-- Material for this exercise --
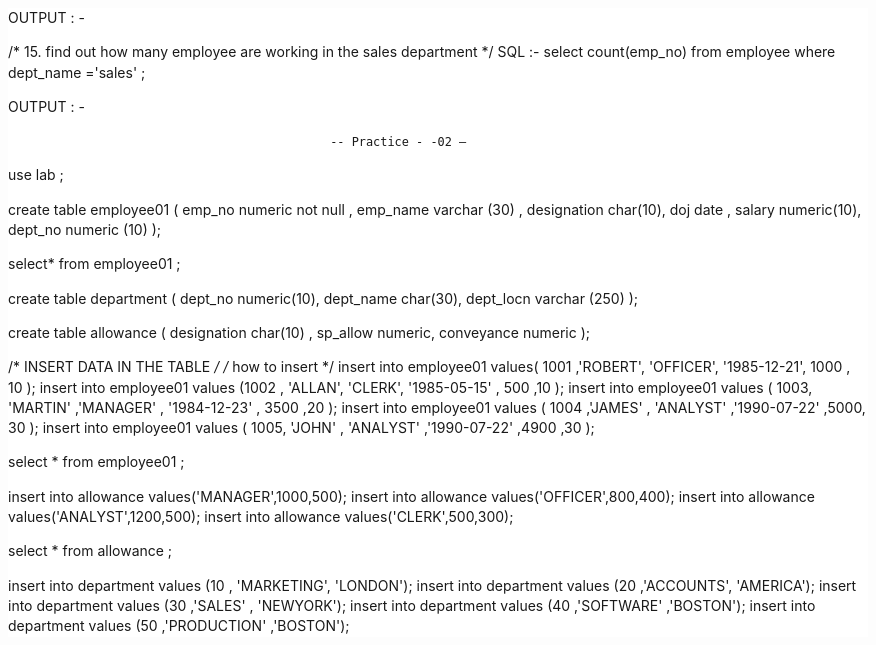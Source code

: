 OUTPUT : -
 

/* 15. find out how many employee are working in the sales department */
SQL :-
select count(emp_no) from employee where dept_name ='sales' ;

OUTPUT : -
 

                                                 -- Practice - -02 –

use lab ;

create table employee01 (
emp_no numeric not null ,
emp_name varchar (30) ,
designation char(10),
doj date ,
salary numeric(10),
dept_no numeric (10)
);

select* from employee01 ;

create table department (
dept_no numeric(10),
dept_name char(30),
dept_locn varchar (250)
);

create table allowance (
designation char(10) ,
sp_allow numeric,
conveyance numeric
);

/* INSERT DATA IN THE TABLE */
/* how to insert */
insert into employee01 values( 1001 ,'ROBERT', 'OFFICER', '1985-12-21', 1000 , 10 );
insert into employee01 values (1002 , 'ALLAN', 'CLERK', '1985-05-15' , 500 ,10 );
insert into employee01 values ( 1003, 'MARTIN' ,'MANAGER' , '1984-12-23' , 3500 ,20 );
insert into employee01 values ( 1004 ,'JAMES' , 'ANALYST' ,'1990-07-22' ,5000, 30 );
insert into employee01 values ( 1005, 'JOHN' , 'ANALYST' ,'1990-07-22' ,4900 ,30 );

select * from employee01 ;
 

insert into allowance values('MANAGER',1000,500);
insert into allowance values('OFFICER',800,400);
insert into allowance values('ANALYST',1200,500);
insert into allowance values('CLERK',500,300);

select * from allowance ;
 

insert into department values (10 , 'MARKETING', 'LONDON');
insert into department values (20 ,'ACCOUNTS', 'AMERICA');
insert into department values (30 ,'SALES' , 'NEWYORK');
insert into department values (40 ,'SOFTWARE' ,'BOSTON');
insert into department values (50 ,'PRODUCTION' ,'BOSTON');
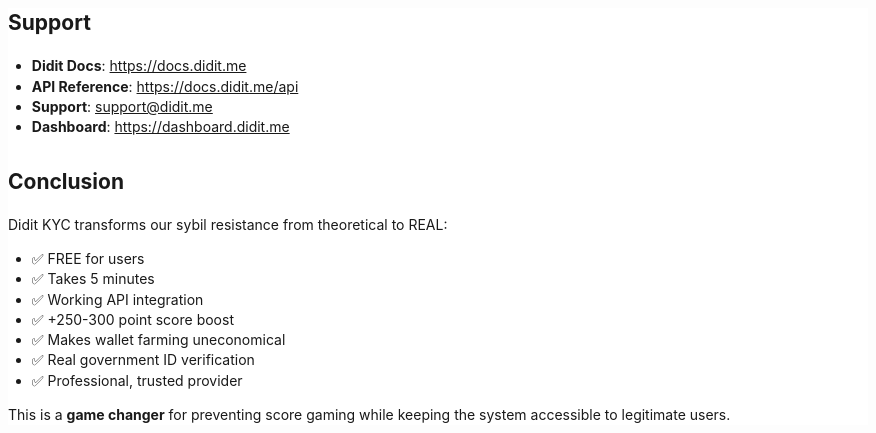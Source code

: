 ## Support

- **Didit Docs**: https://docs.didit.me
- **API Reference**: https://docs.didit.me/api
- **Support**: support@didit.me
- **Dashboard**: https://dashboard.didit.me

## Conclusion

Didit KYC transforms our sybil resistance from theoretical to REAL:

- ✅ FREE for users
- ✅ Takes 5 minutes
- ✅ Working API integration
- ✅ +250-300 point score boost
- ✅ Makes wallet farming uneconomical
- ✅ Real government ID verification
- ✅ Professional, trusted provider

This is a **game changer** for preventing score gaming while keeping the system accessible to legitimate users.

-- What the task requires --
Set down the records above word for word, from the first line through the line containing "select* from employee01 ;", both included; leave out the pictures.

-- Your response --
Source code

: OUTPUT : -
 

/* 15. find out how many employee are working in the sales department */
SQL :-
select count(emp_no) from employee where dept_name ='sales' ;

OUTPUT : -
 

                                                 -- Practice - -02 –

use lab ;

create table employee01 (
emp_no numeric not null ,
emp_name varchar (30) ,
designation char(10),
doj date ,
salary numeric(10),
dept_no numeric (10)
);

select* from employee01 ;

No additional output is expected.